The Merck BioManufacturing Network, which is composed of two Merck business units—Diosynth Biotechnology and MSD Biologics—builds in QbD in biologics development and manufacture by way of high level of process understanding.
As Stephen Taylor, commercial director of MSD Biologics, explained, “during process development and laboratory process characterization (LPC) studies, the aim is to acquire a good understanding of each unit operation and define operating windows, to ensure acceptable and consistent product quality.
“If a high degree of process understanding is gained, and the process is consistently operated within the defined windows, then theoretically there should be less need to incorporate PAT.” According to Taylor, this approach brings operational and delivery benefits to clients by enabling a relatively high throughput of different products.

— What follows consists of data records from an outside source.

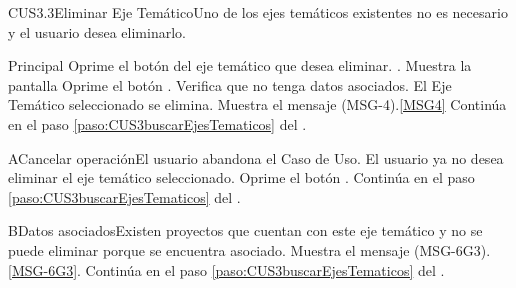 	\begin{UseCase}{CUS3.3}{Eliminar Eje Temático}{Uno de los ejes temáticos existentes no es necesario y el usuario desea eliminarlo.}
	\end{UseCase}

	\begin{UCtrayectoria}{Principal}
			\UCpaso[\UCactor] Oprime el botón  del eje temático que desea eliminar.
			.
			\UCpaso Muestra la pantalla   
			\UCpaso [\UCactor] Oprime el botón .
			\UCpaso Verifica que no tenga datos asociados.  
			\UCpaso El Eje Temático seleccionado se elimina.
			\UCpaso Muestra el mensaje (MSG-4).\ref{MSG4}
			\UCpaso Continúa en el paso \ref{paso:CUS3buscarEjesTematicos} del .
	\end{UCtrayectoria}

		\begin{UCtrayectoriaA}{A}{Cancelar operación}{El usuario abandona el Caso de Uso.}
			\UCpaso[\UCactor] El usuario ya no desea eliminar el eje temático seleccionado.
			\UCpaso[\UCactor] Oprime el botón .
			\UCpaso Continúa en el paso \ref{paso:CUS3buscarEjesTematicos} del .
		\end{UCtrayectoriaA}

		 \begin{UCtrayectoriaA}{B}{Datos asociados}{Existen proyectos que cuentan con este eje temático y no se puede eliminar porque se encuentra asociado.}
			\UCpaso Muestra el mensaje (MSG-6G3).\ref{MSG-6G3}.
			\UCpaso Continúa en el paso \ref{paso:CUS3buscarEjesTematicos} del .
		\end{UCtrayectoriaA}
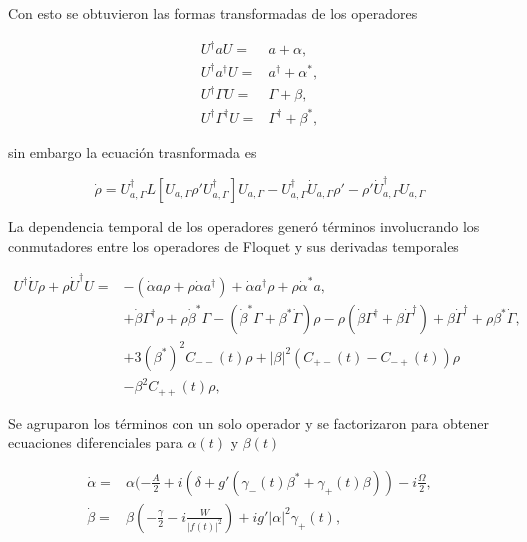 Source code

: \documentclass[10pt]{beamer}
\begin{document}
\begin{frame}
Con esto se obtuvieron las formas transformadas de los operadores

\begin{align*}
U^{\dagger} a U =& a + \alpha, \\
U^{\dagger} a^{\dagger} U =& a^{\dagger} + \alpha^*, \\
U^{\dagger} \Gamma U =& \Gamma + \beta, \\
U^{\dagger} \Gamma^{\dagger} U =& \Gamma^{\dagger} + \beta^*, 
\end{align*} 

sin embargo la ecuación trasnformada es

\begin{equation*}
\dot{\rho} = U_{a,\Gamma}^\dagger L[U_{a,\Gamma} \rho' U_{a,\Gamma}^\dagger]U_{a,\Gamma}-U_{a,\Gamma}^\dagger\dot{U}_{a,\Gamma}\rho'-\rho'\dot{U}_{a,\Gamma}^\dagger U_{a,\Gamma}
\end{equation*}

\end{frame}

\begin{frame}
La dependencia temporal de los operadores generó términos involucrando los conmutadores entre los operadores de Floquet y sus derivadas temporales

\begin{align*}
U^{\dagger}\dot{U}\rho + \rho \dot{U}^\dagger U =& -(\dot{\alpha}a \rho + \rho\dot{\alpha}a^{\dagger}) + \dot{\alpha}a^{\dagger}\rho + \rho \dot{\alpha}^*a,\\
&+ \dot{\beta}\Gamma^{\dagger}\rho + \rho\dot{\beta}^*\Gamma-(\dot{\beta}^*\Gamma + \beta^*\dot{\Gamma})\rho - \rho(\dot{\beta} \Gamma^{\dagger} + \beta \dot{\Gamma}^{\dagger}) +\beta \dot{\Gamma}^{\dagger} + \rho\beta^* \dot{\Gamma},\\
&+3(\beta^*)^2C_{--}(t)\rho + |\beta|^2(C_{+-}(t) - C_{-+}(t))\rho \\
&-  \beta^2 C_{++}(t)\rho,
\end{align*}
\end{frame}

\begin{frame}
Se agruparon los términos con un solo operador y se factorizaron para obtener ecuaciones diferenciales para $\alpha(t)$ y $\beta(t)$

\begin{align*}
\dot{\alpha} =& \alpha(-\frac{A}{2}+i(\delta+g'(\gamma_-(t) \beta^* + \gamma_+(t) \beta))-i\frac{\Omega}{2},\\
\dot{\beta} =& \beta(-\frac{\gamma}{2}-i\frac{W}{|f(t)|^2})+ig'|\alpha|^2\gamma_+(t),
\end{align*}
\end{frame}
\end{document}
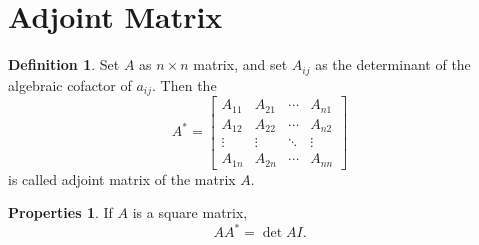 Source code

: \documentclass{article}
\theoremstyle{definition}
\newtheorem{defi}{Definition}[section]
\newtheorem{pro}{Properties}[section]
\begin{document}
\section{Adjoint Matrix}
\begin{defi}
    Set $A$ as $n\times n$ matrix, and set $A_{ij}$ as the 
    determinant of the algebraic cofactor of $a_{ij}$. Then the 
    $$
    A^{*}
    =\begin{bmatrix}
        A_{11} & A_{21} & \cdots & A_{n1}\\
        A_{12} & A_{22} & \cdots & A_{n2}\\
        \vdots & \vdots & \ddots & \vdots\\
        A_{1n} & A_{2n} & \cdots & A_{nn}
    \end{bmatrix}
    $$
    is called adjoint matrix of the matrix $A$.
\end{defi}
\begin{pro}
    If $A$ is a square matrix, $$AA^{*}=\det{A}I.$$
\end{pro}
\end{document}
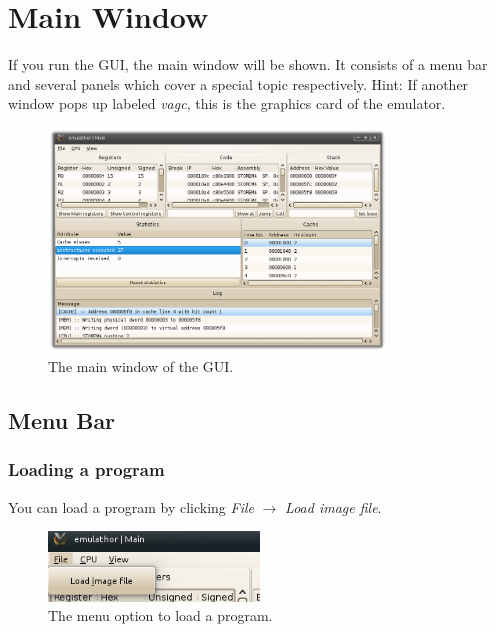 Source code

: \section{Main Window} 
If you run the GUI, the main window will be shown. It consists of a menu bar and several panels which cover a special topic respectively. Hint: If another window pops up labeled \emph{vagc}, this is the graphics card of the emulator.

\begin{figure}[H]
\begin{center}
	\includegraphics[width=0.8\textwidth]{./files/emu_gui_main.png}
\end{center}
	\caption{The main window of the GUI.}
\end{figure}

\subsection{Menu Bar}
\subsubsection{Loading a program}
You can load a program by clicking \emph{File} $\rightarrow$ \emph{Load image file}.

\begin{figure}[H]
\begin{center}
	\includegraphics[width=0.5\textwidth]{./files/emu_gui_menu_file.png}
\end{center}
	\caption{The menu option to load a program.}
\end{figure}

PAT is also being used in process development and selected manufacturing campaigns at Merck. “During a typical fermentation, critical quality parameters such as pH, temperature, CO2 evolution, O2 uptake rate, and respiratory quotient are monitored in real time using probes and in-line mass spec analysis,” Taylor commented. PAT has been implemented during downstream processing, though to a lesser extent “where real-time monitoring has been used to determine when process steps have progressed to an optimal level,” he added.
CMC Icos Biologics has integrated analytical characterization of the protein produced during the clonal selection phase of cell-line development with its CHEF-1® expression platform, focusing on selection of clones producing the highest quality product in addition to selecting for productivity and viability.
Jenifer L. Wheat, vp of business development, said that “ensuring choice of a clone expressing protein that matches the specifically desired analytical profile is critical for second-generation processes and biosimilar development. Monoclonality is also assured through imaging of colony outgrowth with Genetix’ CloneSelect, providing higher confidence levels in clonality than traditional limiting dilution cloning.”
Meridian Life Science is actively evaluating and implementing PAT initiatives. Design control, environmental monitoring, process yield improvements, CAPA streamlining, risk management, and process mapping are a few of the initiatives being implemented.
“These processes are helping Meridian increase our competitiveness and fully meet the needs of our customers in domestic and international markets,” commented Alan Rich, director of regulatory affairs and QA/QC. “They are allowing Meridian to shorten lead times for new product releases, reduce costs, minimize headcount, improve quality, and reduce scrap.”